A strategic imperative of the FH Foundation is to increase FH diagnosis and improve the rate of cascade screening. We began this work in 2013 with the establishment of the CASCADE FH Registry (CAscade SCreening for Awareness and DEtection of Familial Hypercholesterolemia Registry) and continue today. In addition to the progress we recently reported from the IMPACT FH study with Geisinger, we are proud to report the latest research published in the American Journal of Preventive Cardiology that highlights the potential to improve cascade screening by utilizing direct contact of relatives through the FH Foundation.
To date, the most successful cascade screening program for familial hypercholesterolemia (FH) ever conducted was in the Netherlands. During cascade screening, the relatives of an individual diagnosed with FH (called the proband) are contacted and systematically screened for FH. Rates of cascade, or family screening, are low in the U.S. with some estimating it at 10%. Most of the burden has fallen traditionally to the individual with FH outreaching and communicating with their relatives.
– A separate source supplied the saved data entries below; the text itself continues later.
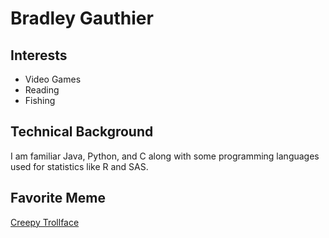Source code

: # Bradley Gauthier
## Interests
* Video Games
* Reading
* Fishing
## Technical Background
I am familiar Java, Python, and C along with some programming languages used for statistics like R and SAS.
## Favorite Meme
[Creepy Trollface](https://meme.fandom.com/wiki/Creepy_Trollface)
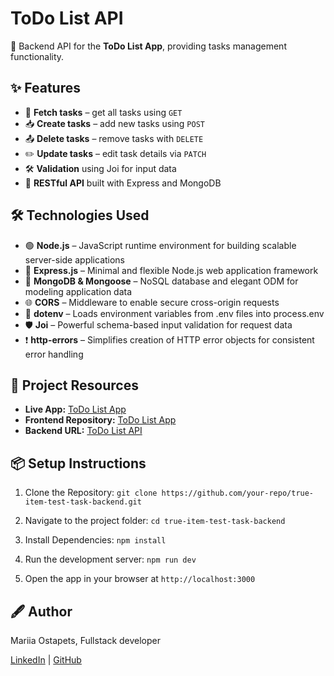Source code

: # ToDo List API

🚀 Backend API for the **ToDo List App**, providing tasks management functionality.

## ✨ Features

- 📄 **Fetch tasks** – get all tasks using `GET`
- 📥 **Create tasks** – add new tasks using `POST`
- 📤 **Delete tasks** – remove tasks with `DELETE`
- ✏️ **Update tasks** – edit task details via `PATCH`
- 🛠️ **Validation** using Joi for input data
- 📡 **RESTful API** built with Express and MongoDB

## 🛠️ Technologies Used

- 🟢 **Node.js** – JavaScript runtime environment for building scalable server-side applications
- 🚂 **Express.js** – Minimal and flexible Node.js web application framework
- 🍃 **MongoDB & Mongoose** – NoSQL database and elegant ODM for modeling application data
- 🌐 **CORS** – Middleware to enable secure cross-origin requests
- 🔐 **dotenv** – Loads environment variables from .env files into process.env
- 🛡️ **Joi** – Powerful schema-based input validation for request data
- ❗ **http-errors** – Simplifies creation of HTTP error objects for consistent error handling

## 🔗 Project Resources

- **Live App:** [ToDo List App](https://true-item-test-task-frontend.vercel.app/)
- **Frontend Repository:**
  [ToDo List App](https://github.com/Mariia-Ostapets/true-item-test-task-frontend)
- **Backend URL:**
  [ToDo List API](https://true-item-test-task-backend.onrender.com/)

## 📦 Setup Instructions

1. Clone the Repository:
   `git clone https://github.com/your-repo/true-item-test-task-backend.git`

2. Navigate to the project folder: `cd true-item-test-task-backend`

3. Install Dependencies: `npm install`

4. Run the development server: `npm run dev`

5. Open the app in your browser at `http://localhost:3000`

## 🖋️ Author

Mariia Ostapets, Fullstack developer

[LinkedIn](https://www.linkedin.com/in/mariia-ostapets/) |
[GitHub](https://github.com/Mariia-Ostapets)
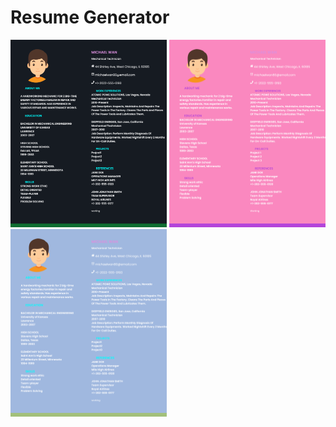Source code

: # Resume Generator

<img src="https://github.com/ragpanv/resume-generator/blob/main/screenshots/resume-generator-one.png?raw=true" width="250" height="300">

<img src="https://github.com/ragpanv/resume-generator/blob/main/screenshots/resume-generator-two.png?raw=true" width="250" height="300">

<img src="https://github.com/ragpanv/resume-generator/blob/main/screenshots/resume-generator-three.png?raw=true" width="250" height="300">

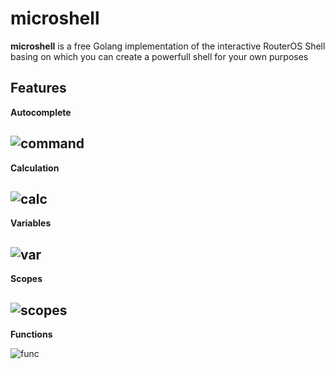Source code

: # microshell
**microshell** is a free Golang implementation of the interactive RouterOS Shell basing on which you can create a powerfull shell for your own purposes

## Features
**Autocomplete**

![command](https://user-images.githubusercontent.com/19294421/130196246-e7b3337f-cb96-4f84-9807-fd04a24aa341.gif)
---
**Calculation**

![calc](https://user-images.githubusercontent.com/19294421/130196456-784f16cf-492c-4dbd-ab11-e1b83e676270.gif)
---
**Variables**

![var](https://user-images.githubusercontent.com/19294421/130196381-3c8be06e-f1ff-4e66-912d-7f5b557d758f.gif)
---
**Scopes**

![scopes](https://user-images.githubusercontent.com/19294421/130196517-37c7a5da-b857-4618-90d7-0a8580b80795.gif)
---
**Functions**

![func](https://user-images.githubusercontent.com/19294421/130196572-ba4bdebd-9439-47c4-a128-67f5dab7b88c.gif)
The FH Foundation, and our research partner, UT Southwestern, are actively exploring whether direct engagement with the probands and relatives outside usual healthcare settings will improve cascade screening and ultimately diagnosis. Together, we conducted a proof-of-concept study where the FH Foundation directly engaged with FH probands and relatives similar to the approach taken by the Dutch “Foundation for Tracing FH.”
"Cascade screening is key to identifying individuals with FH in the US, but so far few efforts have achieved any success," said Zahid Ahmad M.D., Associate Professor in the Division of Endocrinology at UT Southwestern Medical Center. “Our study, which places the FH Foundation as the central coordinator for family screening, begins to address this giant gap in the US. We plan to build on these findings with larger studies that will help establish a successful model for cascade screening in the US."
“Family screening is one of the greatest opportunities to accelerate diagnosis of familial hypercholesterolemia and other genetic lipid disorders,” added Katherine Wilemon. “Uncovering and then removing barriers to successful cascade screening in the U.S., is a critical focus of the FH Foundation. We believe our organization can play a centralized role to screen and connect family members to resources to improve care. This latest research is just one step that the FH Foundation is taking to solve this challenge.”